The insults were also followed by threats to subdue them at an upcoming party, after which dozens of fellow residents turned on their lights, went out to their windows and banged on the blinds emitting intimidating animal-like growls.

On the other hand, the largest student union in Spain announced a protest for Monday on the main campus of the Complutense University of Madrid (UCM), to which both residences are attached, and demanded the expulsion of all those involved in the images. described as disgusting and sexist.

EASY TO MISINTERPRET

In a letter shared on social networks, some residents of the Santa Monica residence supported their male neighbors and accepted the apology.
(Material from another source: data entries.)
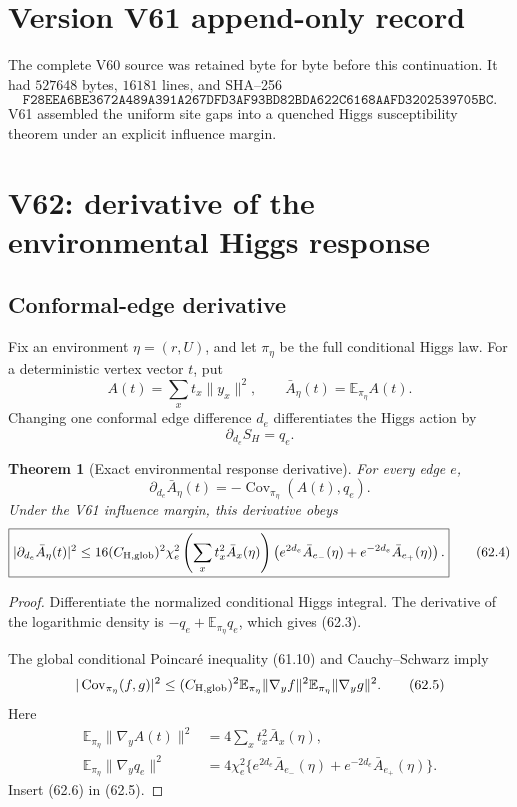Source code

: \documentclass[11pt]{article}
\newtheorem{theorem}{Theorem}[section]
\theoremstyle{remark}
\begin{document}
\section*{Version V61 append-only record}
The complete V60 source was retained byte for byte before this
continuation.  It had \(527648\) bytes, \(16181\) lines, and SHA--256
\[
 \texttt{F28EEA6BE3672A489A391A267DFD3AF93BD82BDA622C6168AAFD3202539705BC}.
\]
V61 assembled the uniform site gaps into a quenched Higgs
susceptibility theorem under an explicit influence margin.


\section{V62: derivative of the environmental Higgs response}
\label{sec:v17v62}

\subsection{Conformal-edge derivative}

Fix an environment \(\eta=(r,U)\), and let \(\pi_\eta\) be the full
conditional Higgs law.  For a deterministic vertex vector \(t\), put
\[
 A(t)=\sum_xt_x\|y_x\|^2,\qquad
 \bar A_\eta(t)=\mathbb E_{\pi_\eta}A(t).          \tag{62.1}
\]
Changing one conformal edge difference \(d_e\) differentiates the
Higgs action by
\[
 \partial_{d_e}S_H=q_e.                           \tag{62.2}
\]

\begin{theorem}[Exact environmental response derivative]
\label{thm:v17v62-derivative}
For every edge \(e\),
\[
\boxed{
 \partial_{d_e}\bar A_\eta(t)
 =
 -\operatorname{Cov}_{\pi_\eta}(A(t),q_e).}       \tag{62.3}
\]
Under the V61 influence margin, this derivative obeys
\[
\boxed{
 |\partial_{d_e}\bar A_\eta(t)|^2
 \leq
 16(C_{\rm H,glob})^2\chi_e^2
 \left(\sum_xt_x^2\bar A_x(\eta)\right)
 \left(
 e^{2d_e}\bar A_{e_-}(\eta)
 +e^{-2d_e}\bar A_{e_+}(\eta)
 \right).}                                       \tag{62.4}
\]
\end{theorem}

\begin{proof}
Differentiate the normalized conditional Higgs integral.  The
derivative of the logarithmic density is
\(-q_e+\mathbb E_{\pi_\eta}q_e\), which gives (62.3).

The global conditional Poincar\'e inequality (61.10) and
Cauchy--Schwarz imply
\[
 |\operatorname{Cov}_{\pi_\eta}(f,g)|^2
 \leq
 (C_{\rm H,glob})^2
 \mathbb E_{\pi_\eta}\|\nabla_yf\|^2
 \mathbb E_{\pi_\eta}\|\nabla_yg\|^2.             \tag{62.5}
\]
Here
\[
\begin{aligned}
 \mathbb E_{\pi_\eta}\|\nabla_yA(t)\|^2
 &=4\sum_xt_x^2\bar A_x(\eta),\\
 \mathbb E_{\pi_\eta}\|\nabla_yq_e\|^2
 &=4\chi_e^2
 \{e^{2d_e}\bar A_{e_-}(\eta)
 +e^{-2d_e}\bar A_{e_+}(\eta)\}.                 \tag{62.6}
\end{aligned}
\]
Insert (62.6) in (62.5).
\end{proof}
\end{document}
“A video that has gone viral without understanding its context is easy to misunderstand,” they said. “An impression of hatred and machismo has been created that could not be further from reality”

Although the words used in the video were “totally inappropriate and disrespectful,” it represented a “long-standing practice” in student residences, which is not intended to spread hate speech or misogyny, they added.

In interviews, university students of both genders mostly shared that opinion, downplaying it, although some residents of Elías Ahuja expressed regret.